Artificial intelligence startup Databricks said Monday it raised fresh capital at a $28 billion valuation, with investments coming from Microsoft, Google and Amazon.
The startup, which develops technology that delivers improved analytics to cloud computing platforms, has some 5,000 customers, including 40 percent of Fortune 500 companies, which use the service for data engineering.
The latest funding round of $1 billion was led by the investment firm Franklin Templeton and includes Amazon Web Services, the Google investment arm Capital G and Microsoft, a previous investor.
Also joining were new investors Salesforce, Canada Pension Plan Investment Board, Fidelity Management & Research LLC and Whale Rock, along with existing investors Andreessen Horowitz, Alkeon Capital Management and other financial firms.
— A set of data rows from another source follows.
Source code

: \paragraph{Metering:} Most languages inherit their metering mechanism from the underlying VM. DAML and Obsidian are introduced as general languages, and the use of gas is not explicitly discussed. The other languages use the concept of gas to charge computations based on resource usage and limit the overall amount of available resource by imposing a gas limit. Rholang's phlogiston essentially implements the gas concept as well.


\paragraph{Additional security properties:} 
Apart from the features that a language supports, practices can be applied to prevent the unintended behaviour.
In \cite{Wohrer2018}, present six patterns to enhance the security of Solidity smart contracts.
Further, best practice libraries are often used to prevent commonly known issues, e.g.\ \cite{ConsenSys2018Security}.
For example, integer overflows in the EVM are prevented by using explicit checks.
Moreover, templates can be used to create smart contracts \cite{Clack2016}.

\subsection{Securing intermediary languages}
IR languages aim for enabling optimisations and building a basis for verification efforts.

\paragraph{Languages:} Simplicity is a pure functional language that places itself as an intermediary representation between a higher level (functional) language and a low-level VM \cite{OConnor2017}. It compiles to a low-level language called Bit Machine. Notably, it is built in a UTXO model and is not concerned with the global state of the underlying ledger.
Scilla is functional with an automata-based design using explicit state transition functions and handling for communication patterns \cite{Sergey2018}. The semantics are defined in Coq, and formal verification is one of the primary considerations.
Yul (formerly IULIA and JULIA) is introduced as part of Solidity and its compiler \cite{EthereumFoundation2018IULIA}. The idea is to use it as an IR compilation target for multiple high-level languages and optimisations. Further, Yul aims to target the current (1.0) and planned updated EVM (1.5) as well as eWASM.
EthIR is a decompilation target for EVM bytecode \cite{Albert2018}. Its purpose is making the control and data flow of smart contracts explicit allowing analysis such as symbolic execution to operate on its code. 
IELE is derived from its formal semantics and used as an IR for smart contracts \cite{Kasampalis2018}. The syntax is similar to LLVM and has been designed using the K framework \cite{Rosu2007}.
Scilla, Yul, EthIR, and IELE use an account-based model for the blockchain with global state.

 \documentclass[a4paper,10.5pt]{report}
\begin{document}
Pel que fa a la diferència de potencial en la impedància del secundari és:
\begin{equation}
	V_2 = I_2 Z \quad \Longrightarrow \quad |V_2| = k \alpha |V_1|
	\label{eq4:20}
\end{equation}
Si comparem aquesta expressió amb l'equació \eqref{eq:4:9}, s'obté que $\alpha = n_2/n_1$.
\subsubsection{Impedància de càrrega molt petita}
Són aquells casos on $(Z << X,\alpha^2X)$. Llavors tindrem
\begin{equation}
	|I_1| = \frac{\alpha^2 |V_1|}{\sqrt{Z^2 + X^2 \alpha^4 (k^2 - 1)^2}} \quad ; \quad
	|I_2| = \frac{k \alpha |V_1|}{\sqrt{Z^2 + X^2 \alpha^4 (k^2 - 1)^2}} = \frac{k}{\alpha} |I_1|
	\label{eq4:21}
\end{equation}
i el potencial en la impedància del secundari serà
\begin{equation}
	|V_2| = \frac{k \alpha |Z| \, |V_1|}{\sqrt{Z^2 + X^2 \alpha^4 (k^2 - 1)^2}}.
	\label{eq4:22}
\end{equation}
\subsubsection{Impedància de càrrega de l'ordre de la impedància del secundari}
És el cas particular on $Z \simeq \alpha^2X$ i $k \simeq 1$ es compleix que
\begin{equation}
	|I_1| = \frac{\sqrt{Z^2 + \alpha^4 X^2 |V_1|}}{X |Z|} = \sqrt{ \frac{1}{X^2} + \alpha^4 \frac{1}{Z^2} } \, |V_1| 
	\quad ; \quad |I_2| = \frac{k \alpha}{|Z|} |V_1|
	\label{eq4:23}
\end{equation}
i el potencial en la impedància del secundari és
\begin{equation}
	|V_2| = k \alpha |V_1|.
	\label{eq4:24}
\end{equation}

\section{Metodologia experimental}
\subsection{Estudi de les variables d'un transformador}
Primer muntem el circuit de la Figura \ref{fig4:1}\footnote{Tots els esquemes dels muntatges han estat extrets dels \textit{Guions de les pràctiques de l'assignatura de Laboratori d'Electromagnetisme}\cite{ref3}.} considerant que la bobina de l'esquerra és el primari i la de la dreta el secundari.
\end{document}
"We see this investment and our continued rapid growth as further validation of our vision for a simple, open and unified data platform that can support all data-driven use cases, from BI (business intelligence) to AI," said Ali Ghodsi, Databricks chief executive and co-founder.
"Databricks helps organizations eliminate the cost and complexity that is inherent in legacy data architectures so that data teams can collaborate and innovate faster."
The funding will enable Databricks to expand its "lakehouse" architecture, which draws data from various sources to help improve analytics.
The move comes amid heightened investor interest in cloud computing firms and follows a public offering from Snowflake, a cloud storage computing firm that has surged in value to some $80 billion.